→ Exercise aim: For every line in the data below, check for the word "fields", then state how many lines have it. Answer with the number only.

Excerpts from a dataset
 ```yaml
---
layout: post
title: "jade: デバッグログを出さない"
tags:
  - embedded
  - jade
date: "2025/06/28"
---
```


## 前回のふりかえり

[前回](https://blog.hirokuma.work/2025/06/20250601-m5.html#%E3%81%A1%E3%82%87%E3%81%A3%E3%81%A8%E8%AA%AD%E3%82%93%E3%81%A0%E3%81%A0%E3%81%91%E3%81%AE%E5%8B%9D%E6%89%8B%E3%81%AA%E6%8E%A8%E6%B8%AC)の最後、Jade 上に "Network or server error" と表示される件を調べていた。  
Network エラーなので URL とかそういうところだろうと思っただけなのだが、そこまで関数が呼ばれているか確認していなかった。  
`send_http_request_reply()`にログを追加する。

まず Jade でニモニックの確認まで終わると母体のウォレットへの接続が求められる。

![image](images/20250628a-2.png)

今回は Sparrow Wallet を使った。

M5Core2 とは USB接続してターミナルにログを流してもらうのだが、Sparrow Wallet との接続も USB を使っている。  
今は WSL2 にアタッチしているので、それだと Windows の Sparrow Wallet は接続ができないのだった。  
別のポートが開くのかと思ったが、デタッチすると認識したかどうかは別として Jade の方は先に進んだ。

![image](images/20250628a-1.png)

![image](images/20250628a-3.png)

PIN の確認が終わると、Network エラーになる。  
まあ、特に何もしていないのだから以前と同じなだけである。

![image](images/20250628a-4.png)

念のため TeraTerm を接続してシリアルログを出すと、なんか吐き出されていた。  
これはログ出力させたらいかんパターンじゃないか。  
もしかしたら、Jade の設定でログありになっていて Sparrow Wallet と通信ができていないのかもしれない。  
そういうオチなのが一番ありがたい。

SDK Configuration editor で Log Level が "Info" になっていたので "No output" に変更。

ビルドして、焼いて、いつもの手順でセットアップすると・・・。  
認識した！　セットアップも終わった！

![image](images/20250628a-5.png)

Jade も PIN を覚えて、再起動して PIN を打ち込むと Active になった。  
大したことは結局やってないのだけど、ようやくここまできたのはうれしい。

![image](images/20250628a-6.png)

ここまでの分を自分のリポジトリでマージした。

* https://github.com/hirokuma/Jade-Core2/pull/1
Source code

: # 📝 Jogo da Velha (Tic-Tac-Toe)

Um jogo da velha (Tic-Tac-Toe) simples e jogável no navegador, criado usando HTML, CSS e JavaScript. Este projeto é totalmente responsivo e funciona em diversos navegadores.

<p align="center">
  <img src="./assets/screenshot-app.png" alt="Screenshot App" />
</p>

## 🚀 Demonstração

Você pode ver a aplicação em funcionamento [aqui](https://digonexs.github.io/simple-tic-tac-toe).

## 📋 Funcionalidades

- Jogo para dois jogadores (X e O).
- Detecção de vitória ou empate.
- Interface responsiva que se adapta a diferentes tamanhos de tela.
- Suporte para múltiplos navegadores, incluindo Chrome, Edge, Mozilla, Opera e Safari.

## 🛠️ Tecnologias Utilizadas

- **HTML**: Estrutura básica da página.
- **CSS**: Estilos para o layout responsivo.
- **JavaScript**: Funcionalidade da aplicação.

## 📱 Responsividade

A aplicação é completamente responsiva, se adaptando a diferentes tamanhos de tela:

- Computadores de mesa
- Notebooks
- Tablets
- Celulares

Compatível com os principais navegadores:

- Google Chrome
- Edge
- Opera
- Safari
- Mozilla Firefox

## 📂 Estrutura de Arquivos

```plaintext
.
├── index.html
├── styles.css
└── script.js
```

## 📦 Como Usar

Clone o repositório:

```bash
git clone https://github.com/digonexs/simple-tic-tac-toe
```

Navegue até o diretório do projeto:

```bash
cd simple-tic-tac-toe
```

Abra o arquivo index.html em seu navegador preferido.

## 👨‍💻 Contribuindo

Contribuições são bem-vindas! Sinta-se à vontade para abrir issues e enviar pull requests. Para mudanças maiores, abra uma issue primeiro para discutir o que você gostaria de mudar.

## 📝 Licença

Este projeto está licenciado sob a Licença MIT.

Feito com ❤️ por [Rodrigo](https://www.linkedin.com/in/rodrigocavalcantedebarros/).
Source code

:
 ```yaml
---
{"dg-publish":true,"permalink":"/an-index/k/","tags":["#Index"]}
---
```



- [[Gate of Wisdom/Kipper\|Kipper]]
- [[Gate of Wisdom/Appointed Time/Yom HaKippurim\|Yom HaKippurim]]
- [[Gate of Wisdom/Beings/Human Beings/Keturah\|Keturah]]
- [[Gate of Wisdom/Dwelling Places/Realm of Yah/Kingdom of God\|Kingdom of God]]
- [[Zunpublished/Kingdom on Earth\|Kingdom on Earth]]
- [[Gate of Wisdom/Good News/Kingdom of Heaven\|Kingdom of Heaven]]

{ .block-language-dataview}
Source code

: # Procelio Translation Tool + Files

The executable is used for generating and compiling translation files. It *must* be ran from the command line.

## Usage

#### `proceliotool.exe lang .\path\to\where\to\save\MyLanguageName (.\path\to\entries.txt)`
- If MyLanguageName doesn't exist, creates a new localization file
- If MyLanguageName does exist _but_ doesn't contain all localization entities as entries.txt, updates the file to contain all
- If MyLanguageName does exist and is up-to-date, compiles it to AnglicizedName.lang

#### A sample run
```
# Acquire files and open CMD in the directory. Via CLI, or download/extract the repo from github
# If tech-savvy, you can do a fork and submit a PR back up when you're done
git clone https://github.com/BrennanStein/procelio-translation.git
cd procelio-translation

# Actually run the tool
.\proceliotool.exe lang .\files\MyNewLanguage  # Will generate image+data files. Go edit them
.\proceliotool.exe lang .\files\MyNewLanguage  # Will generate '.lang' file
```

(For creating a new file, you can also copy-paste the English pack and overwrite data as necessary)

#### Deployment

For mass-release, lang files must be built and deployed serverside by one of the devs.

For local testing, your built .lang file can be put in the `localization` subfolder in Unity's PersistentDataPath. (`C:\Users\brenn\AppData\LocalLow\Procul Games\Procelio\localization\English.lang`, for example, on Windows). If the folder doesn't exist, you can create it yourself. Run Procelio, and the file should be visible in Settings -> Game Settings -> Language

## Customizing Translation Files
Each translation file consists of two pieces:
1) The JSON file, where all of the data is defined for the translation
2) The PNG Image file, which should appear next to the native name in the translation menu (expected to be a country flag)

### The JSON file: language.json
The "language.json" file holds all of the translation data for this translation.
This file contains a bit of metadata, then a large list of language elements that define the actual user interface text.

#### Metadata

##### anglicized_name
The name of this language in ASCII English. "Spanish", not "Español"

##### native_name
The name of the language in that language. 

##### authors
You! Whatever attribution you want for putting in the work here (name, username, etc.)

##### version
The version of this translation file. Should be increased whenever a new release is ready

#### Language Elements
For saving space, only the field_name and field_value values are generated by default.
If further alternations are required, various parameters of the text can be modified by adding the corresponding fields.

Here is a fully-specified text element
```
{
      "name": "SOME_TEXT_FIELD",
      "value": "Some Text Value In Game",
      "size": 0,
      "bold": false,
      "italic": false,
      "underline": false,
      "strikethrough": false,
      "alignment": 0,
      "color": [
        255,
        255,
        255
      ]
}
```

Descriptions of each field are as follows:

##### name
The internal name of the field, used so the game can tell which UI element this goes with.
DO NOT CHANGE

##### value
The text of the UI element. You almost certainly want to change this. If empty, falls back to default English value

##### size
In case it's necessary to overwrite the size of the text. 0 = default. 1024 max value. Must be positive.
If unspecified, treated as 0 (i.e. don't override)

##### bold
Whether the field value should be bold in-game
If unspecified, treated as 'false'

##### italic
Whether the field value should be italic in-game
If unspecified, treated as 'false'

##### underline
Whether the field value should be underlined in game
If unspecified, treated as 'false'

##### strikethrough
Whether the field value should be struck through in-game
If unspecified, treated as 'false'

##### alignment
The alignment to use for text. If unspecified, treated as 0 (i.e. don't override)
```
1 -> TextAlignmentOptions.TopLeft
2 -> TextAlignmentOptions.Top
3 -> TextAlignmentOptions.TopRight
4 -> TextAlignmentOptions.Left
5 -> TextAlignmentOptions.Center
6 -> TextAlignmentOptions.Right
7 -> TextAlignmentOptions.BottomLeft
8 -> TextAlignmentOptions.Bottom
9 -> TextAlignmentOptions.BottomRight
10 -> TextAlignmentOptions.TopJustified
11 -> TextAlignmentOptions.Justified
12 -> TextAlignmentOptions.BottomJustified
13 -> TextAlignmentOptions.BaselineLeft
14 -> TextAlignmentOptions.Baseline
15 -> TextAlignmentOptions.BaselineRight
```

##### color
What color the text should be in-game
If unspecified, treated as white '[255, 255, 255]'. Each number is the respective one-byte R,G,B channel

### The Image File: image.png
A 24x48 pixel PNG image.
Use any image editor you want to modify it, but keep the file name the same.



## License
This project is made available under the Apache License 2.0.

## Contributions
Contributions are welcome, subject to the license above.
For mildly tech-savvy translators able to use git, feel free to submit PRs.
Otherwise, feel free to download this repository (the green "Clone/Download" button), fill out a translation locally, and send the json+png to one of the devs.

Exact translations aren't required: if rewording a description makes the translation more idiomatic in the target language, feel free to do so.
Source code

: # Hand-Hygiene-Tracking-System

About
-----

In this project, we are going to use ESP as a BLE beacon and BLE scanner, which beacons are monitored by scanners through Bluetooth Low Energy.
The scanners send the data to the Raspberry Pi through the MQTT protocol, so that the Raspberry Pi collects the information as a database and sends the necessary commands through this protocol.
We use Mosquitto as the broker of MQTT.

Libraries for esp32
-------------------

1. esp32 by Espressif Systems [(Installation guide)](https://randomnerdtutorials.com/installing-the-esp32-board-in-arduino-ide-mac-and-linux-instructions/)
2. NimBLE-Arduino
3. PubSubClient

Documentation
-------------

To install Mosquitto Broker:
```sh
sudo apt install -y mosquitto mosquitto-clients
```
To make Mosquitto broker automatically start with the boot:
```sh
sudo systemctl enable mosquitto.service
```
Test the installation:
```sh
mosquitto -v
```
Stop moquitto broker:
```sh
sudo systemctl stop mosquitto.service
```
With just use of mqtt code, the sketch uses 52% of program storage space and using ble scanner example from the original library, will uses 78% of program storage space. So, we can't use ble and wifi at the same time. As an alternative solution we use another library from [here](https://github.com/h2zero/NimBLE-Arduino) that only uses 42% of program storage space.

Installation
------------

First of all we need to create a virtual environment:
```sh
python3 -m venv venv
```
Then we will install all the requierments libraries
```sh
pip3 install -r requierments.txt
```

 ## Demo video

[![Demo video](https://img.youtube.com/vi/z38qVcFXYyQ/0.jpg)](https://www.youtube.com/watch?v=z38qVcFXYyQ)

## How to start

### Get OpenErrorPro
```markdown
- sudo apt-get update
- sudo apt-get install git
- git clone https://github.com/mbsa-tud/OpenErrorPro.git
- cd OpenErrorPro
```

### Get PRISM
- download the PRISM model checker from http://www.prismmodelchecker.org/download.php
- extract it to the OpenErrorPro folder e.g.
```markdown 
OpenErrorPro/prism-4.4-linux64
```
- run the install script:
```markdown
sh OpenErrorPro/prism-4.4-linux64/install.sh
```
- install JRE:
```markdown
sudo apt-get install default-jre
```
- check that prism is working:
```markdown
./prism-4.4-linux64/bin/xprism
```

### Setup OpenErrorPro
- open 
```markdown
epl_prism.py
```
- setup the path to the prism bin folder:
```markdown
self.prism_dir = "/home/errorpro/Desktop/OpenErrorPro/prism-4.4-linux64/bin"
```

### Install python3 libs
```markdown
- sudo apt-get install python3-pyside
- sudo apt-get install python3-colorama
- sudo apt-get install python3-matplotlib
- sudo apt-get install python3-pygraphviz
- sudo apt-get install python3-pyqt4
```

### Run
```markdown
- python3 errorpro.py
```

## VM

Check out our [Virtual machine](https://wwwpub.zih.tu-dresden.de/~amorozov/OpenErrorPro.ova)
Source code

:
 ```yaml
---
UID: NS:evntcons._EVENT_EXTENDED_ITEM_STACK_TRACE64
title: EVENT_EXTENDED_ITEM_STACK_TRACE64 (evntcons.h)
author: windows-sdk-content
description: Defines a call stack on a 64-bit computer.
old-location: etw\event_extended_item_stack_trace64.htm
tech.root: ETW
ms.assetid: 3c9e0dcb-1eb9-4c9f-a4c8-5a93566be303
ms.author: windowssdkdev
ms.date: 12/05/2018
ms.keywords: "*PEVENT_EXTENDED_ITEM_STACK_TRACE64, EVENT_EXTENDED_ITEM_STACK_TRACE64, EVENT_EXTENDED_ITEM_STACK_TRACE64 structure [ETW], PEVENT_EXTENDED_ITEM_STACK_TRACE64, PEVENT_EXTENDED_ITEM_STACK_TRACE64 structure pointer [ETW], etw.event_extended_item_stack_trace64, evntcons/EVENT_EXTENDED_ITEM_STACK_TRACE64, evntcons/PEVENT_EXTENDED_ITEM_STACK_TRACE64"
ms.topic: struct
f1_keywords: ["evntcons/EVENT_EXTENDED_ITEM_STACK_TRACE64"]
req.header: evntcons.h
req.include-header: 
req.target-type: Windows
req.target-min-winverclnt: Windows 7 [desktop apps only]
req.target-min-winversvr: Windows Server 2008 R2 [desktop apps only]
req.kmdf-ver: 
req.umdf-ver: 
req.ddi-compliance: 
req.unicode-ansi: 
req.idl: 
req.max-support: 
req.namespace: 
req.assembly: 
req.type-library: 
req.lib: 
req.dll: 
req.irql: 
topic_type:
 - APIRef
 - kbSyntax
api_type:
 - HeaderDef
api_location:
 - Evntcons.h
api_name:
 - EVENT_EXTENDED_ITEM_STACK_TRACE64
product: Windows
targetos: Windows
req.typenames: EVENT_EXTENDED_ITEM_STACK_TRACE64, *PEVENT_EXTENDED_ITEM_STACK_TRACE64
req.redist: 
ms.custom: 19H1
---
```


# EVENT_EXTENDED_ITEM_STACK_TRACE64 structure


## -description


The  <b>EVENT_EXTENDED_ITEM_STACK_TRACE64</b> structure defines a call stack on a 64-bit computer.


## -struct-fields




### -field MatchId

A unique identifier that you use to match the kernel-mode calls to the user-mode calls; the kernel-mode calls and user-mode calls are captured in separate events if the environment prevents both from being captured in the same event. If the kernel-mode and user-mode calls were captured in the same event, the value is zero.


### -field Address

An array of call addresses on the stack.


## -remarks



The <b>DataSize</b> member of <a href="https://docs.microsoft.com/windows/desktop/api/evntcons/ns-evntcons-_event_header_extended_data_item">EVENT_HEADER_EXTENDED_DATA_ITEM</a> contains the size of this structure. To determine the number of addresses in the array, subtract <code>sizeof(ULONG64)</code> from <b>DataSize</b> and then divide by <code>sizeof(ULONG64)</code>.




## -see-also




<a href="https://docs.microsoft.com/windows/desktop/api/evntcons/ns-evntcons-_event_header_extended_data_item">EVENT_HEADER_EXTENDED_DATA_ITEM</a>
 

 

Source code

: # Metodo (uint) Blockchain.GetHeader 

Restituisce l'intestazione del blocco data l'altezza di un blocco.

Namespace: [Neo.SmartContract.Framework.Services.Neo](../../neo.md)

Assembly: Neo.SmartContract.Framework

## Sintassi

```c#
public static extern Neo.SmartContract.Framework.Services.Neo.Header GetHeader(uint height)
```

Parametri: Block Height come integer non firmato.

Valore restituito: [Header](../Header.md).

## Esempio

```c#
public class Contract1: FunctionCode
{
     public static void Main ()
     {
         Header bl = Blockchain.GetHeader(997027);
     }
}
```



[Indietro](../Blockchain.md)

→ Output: 2